New 25-GPU Monster Devours Strong Passwords In Minutes 330

chicksdaddy writes "A presentation at the Passwords^12 Conference in Oslo, Norway (slides), has moved the goalposts on password cracking yet again. Speaking on Monday, researcher Jeremi Gosney (a.k.a epixoip) demonstrated a rig that leveraged the Open Computing Language (OpenCL) framework and a technology known as Virtual Open Cluster (VCL) to run the HashCat password cracking program across a cluster of five, 4U servers equipped with 25 AMD Radeon GPUs communicating at 10 Gbps and 20 Gbps over Infiniband switched fabric.

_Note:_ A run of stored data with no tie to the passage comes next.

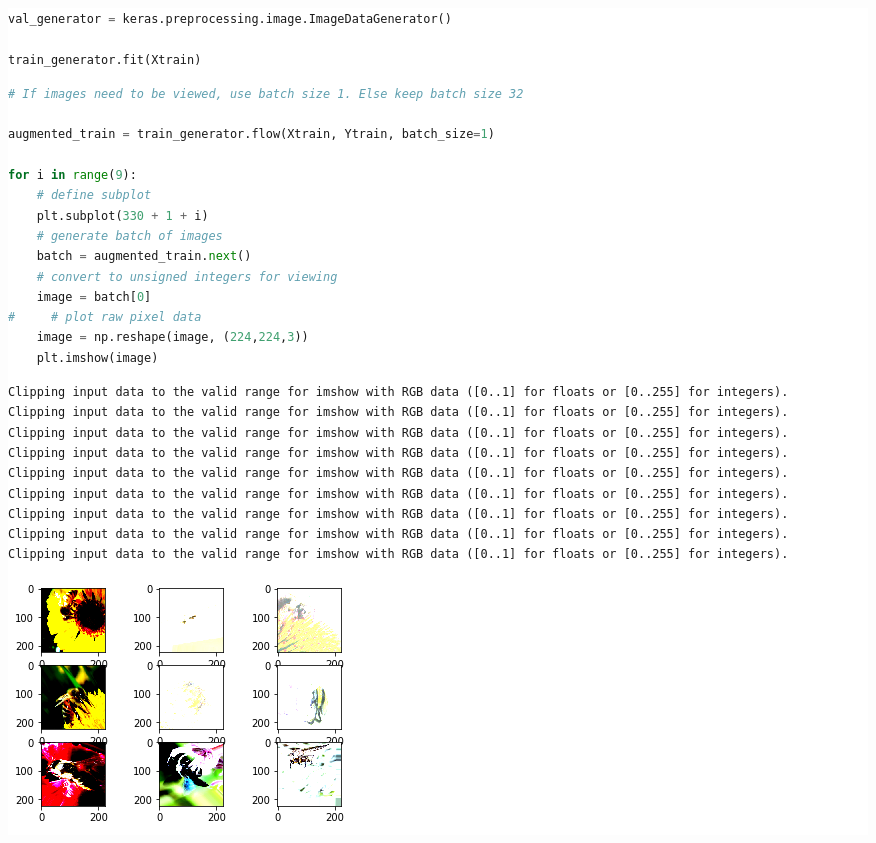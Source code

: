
 ```python
val_generator = keras.preprocessing.image.ImageDataGenerator()

train_generator.fit(Xtrain)
```


```python
# If images need to be viewed, use batch size 1. Else keep batch size 32

augmented_train = train_generator.flow(Xtrain, Ytrain, batch_size=1)

for i in range(9):
    # define subplot
    plt.subplot(330 + 1 + i)
    # generate batch of images
    batch = augmented_train.next()
    # convert to unsigned integers for viewing
    image = batch[0]
#     # plot raw pixel data
    image = np.reshape(image, (224,224,3))
    plt.imshow(image)
```

    Clipping input data to the valid range for imshow with RGB data ([0..1] for floats or [0..255] for integers).
    Clipping input data to the valid range for imshow with RGB data ([0..1] for floats or [0..255] for integers).
    Clipping input data to the valid range for imshow with RGB data ([0..1] for floats or [0..255] for integers).
    Clipping input data to the valid range for imshow with RGB data ([0..1] for floats or [0..255] for integers).
    Clipping input data to the valid range for imshow with RGB data ([0..1] for floats or [0..255] for integers).
    Clipping input data to the valid range for imshow with RGB data ([0..1] for floats or [0..255] for integers).
    Clipping input data to the valid range for imshow with RGB data ([0..1] for floats or [0..255] for integers).
    Clipping input data to the valid range for imshow with RGB data ([0..1] for floats or [0..255] for integers).
    Clipping input data to the valid range for imshow with RGB data ([0..1] for floats or [0..255] for integers).
    


![png](Classifier_files/Classifier_26_1.png)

Gosney's system elevates password cracking to the next level, and effectively renders even the strongest passwords protected with weaker encryption algorithms, like Microsoft's LM and NTLM, obsolete. In a test, the researcher's system was able to generate 348 billion NTLM password hash checks per second. That renders even the most secure password vulnerable to compute-intensive brute force and wordlist (or dictionary) attacks. A 14 character Windows XP password hashed using LM for example, would fall in just six minutes, said Per Thorsheim, organizer of the Passwords^12 Conference. For some context: In June, Poul-Henning Kamp, creator of the md5crypt() function used by FreeBSD and other, Linux-based operating systems, was forced to acknowledge that the hashing function is no longer suitable for production use — a victim of GPU-powered systems that could perform 'close to 1 million checks per second on COTS (commercial off the shelf) GPU hardware,' he wrote. Gosney's cluster cranks out more than 77 million brute force attempts per second against MD5crypt."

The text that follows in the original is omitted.